Logo for anti-racist group (1992?)

This logo was for an anti-racist group that organized to oppose Klan and neo-Nazi organizing in Dubuque, IA and Janesville, WI in the early 1990s. (One action we took was made somewhat famous by Geraldo Rivera, who got into a scuffle with racists in Janesville.) The idea I had for the logo was to make the R look like a Klansman, with the A stopping him.

ARM made several trips to the Dubuque and Janesville areas, and we worked with local Dubuque residents who had previously organized as a GLBT support group. ARM's membership in Iowa City included a number of members of the Black Student Union on the UI campus, and when we traveled to Dubuque to counterdemonstrate at a Nazi rally, I learned some lessons I've never forgotten.

The first lesson was that one must confront racists. Most civil rights "leaders" in Dubuque favored letting the neo-Nazis have their rally unopposed, and having a picnic across town instead. Fortunately ARM and the local GLBT activists understood that lack of opposition is exactly what racist groups need in order to gain confidence, encourage fence-sitters to join them, and grow.

This was an idea that I had been familiar with through my reading, but it was brought home to me forcefully at the counterdemonstration itself. Actually hearing the Nazi rhetoric and "sieg heils", seeing the uniforms and salutes and marching and signs in a central part of downtown Dubuque, was even more upsetting than I had expected. It wasn't something to be ridiculed and ignored and have a picnic about.

And it became very personal when a young local Black teenager on our side of the fence (which the city had erected to separate the racists from us) suddenly gasped as she saw a white girl she recognized on the other side. The Black girl turned to me in shock. "I know her. I know that girl. She's my friend. How could she be with them, over there?" Her eyes were filling with tears as she looked back at the racists and then turned back to me, looking absolutely lost. All I could say was, "Don't worry. Please don't cry. You have 500 friends on this side of the fence."

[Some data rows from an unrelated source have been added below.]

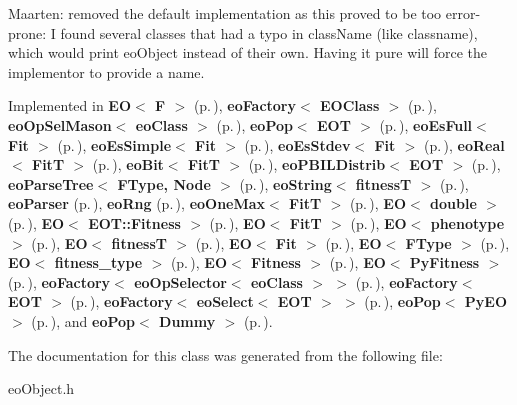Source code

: Maarten: removed the default implementation as this proved to be too error-prone: I found several classes that had a typo in class\-Name (like classname), which would print eo\-Object instead of their own. Having it pure will force the implementor to provide a name. 

Implemented in {\bf EO$<$ F $>$} {\rm (p.\,\pageref{class_e_o_z10_0})}, {\bf eo\-Factory$<$ EOClass $>$} {\rm (p.\,\pageref{classeo_factory_z13_0})}, {\bf eo\-Op\-Sel\-Mason$<$ eo\-Class $>$} {\rm (p.\,\pageref{classeo_op_sel_mason_z17_0})}, {\bf eo\-Pop$<$ EOT $>$} {\rm (p.\,\pageref{classeo_pop_z19_1})}, {\bf eo\-Es\-Full$<$ Fit $>$} {\rm (p.\,\pageref{classeo_es_full_a1})}, {\bf eo\-Es\-Simple$<$ Fit $>$} {\rm (p.\,\pageref{classeo_es_simple_a1})}, {\bf eo\-Es\-Stdev$<$ Fit $>$} {\rm (p.\,\pageref{classeo_es_stdev_a1})}, {\bf eo\-Real$<$ Fit\-T $>$} {\rm (p.\,\pageref{classeo_real_a1})}, {\bf eo\-Bit$<$ Fit\-T $>$} {\rm (p.\,\pageref{classeo_bit_a1})}, {\bf eo\-PBILDistrib$<$ EOT $>$} {\rm (p.\,\pageref{classeo_p_b_i_l_distrib_a6})}, {\bf eo\-Parse\-Tree$<$ FType, Node $>$} {\rm (p.\,\pageref{classeo_parse_tree_a4})}, {\bf eo\-String$<$ fitness\-T $>$} {\rm (p.\,\pageref{classeo_string_z26_0})}, {\bf eo\-Parser} {\rm (p.\,\pageref{classeo_parser_a4})}, {\bf eo\-Rng} {\rm (p.\,\pageref{classeo_rng_a18})}, {\bf eo\-One\-Max$<$ Fit\-T $>$} {\rm (p.\,\pageref{classeo_one_max_a2})}, {\bf EO$<$ double $>$} {\rm (p.\,\pageref{class_e_o_z10_0})}, {\bf EO$<$ EOT::Fitness $>$} {\rm (p.\,\pageref{class_e_o_z10_0})}, {\bf EO$<$ Fit\-T $>$} {\rm (p.\,\pageref{class_e_o_z10_0})}, {\bf EO$<$ phenotype $>$} {\rm (p.\,\pageref{class_e_o_z10_0})}, {\bf EO$<$ fitness\-T $>$} {\rm (p.\,\pageref{class_e_o_z10_0})}, {\bf EO$<$ Fit $>$} {\rm (p.\,\pageref{class_e_o_z10_0})}, {\bf EO$<$ FType $>$} {\rm (p.\,\pageref{class_e_o_z10_0})}, {\bf EO$<$ fitness\_\-type $>$} {\rm (p.\,\pageref{class_e_o_z10_0})}, {\bf EO$<$ Fitness $>$} {\rm (p.\,\pageref{class_e_o_z10_0})}, {\bf EO$<$ Py\-Fitness $>$} {\rm (p.\,\pageref{class_e_o_z10_0})}, {\bf eo\-Factory$<$ eo\-Op\-Selector$<$ eo\-Class $>$ $>$} {\rm (p.\,\pageref{classeo_factory_z13_0})}, {\bf eo\-Factory$<$ EOT $>$} {\rm (p.\,\pageref{classeo_factory_z13_0})}, {\bf eo\-Factory$<$ eo\-Select$<$ EOT $>$ $>$} {\rm (p.\,\pageref{classeo_factory_z13_0})}, {\bf eo\-Pop$<$ Py\-EO $>$} {\rm (p.\,\pageref{classeo_pop_z19_1})}, and {\bf eo\-Pop$<$ Dummy $>$} {\rm (p.\,\pageref{classeo_pop_z19_1})}.

The documentation for this class was generated from the following file:\begin{CompactItemize}
\item 
eo\-Object.h\end{CompactItemize}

This girl hadn't been part of the organized opposition; she had come to the park out of curiosity about what her parents and those civil-rights "leaders" had been telling the Black population to ignore. And later, as ARM members returned to Iowa City, I wondered what that young woman would have thought if anti-racists hadn't organized that counterdemonstration, and she'd been alone when she saw her supposed friend among dozens of racists, unopposed by anyone. Luckily, instead she saw Blacks, whites, gays, lesbians, straights, local people and people from out of town, far outnumbering the pathetic and cowardly goosestepping little group.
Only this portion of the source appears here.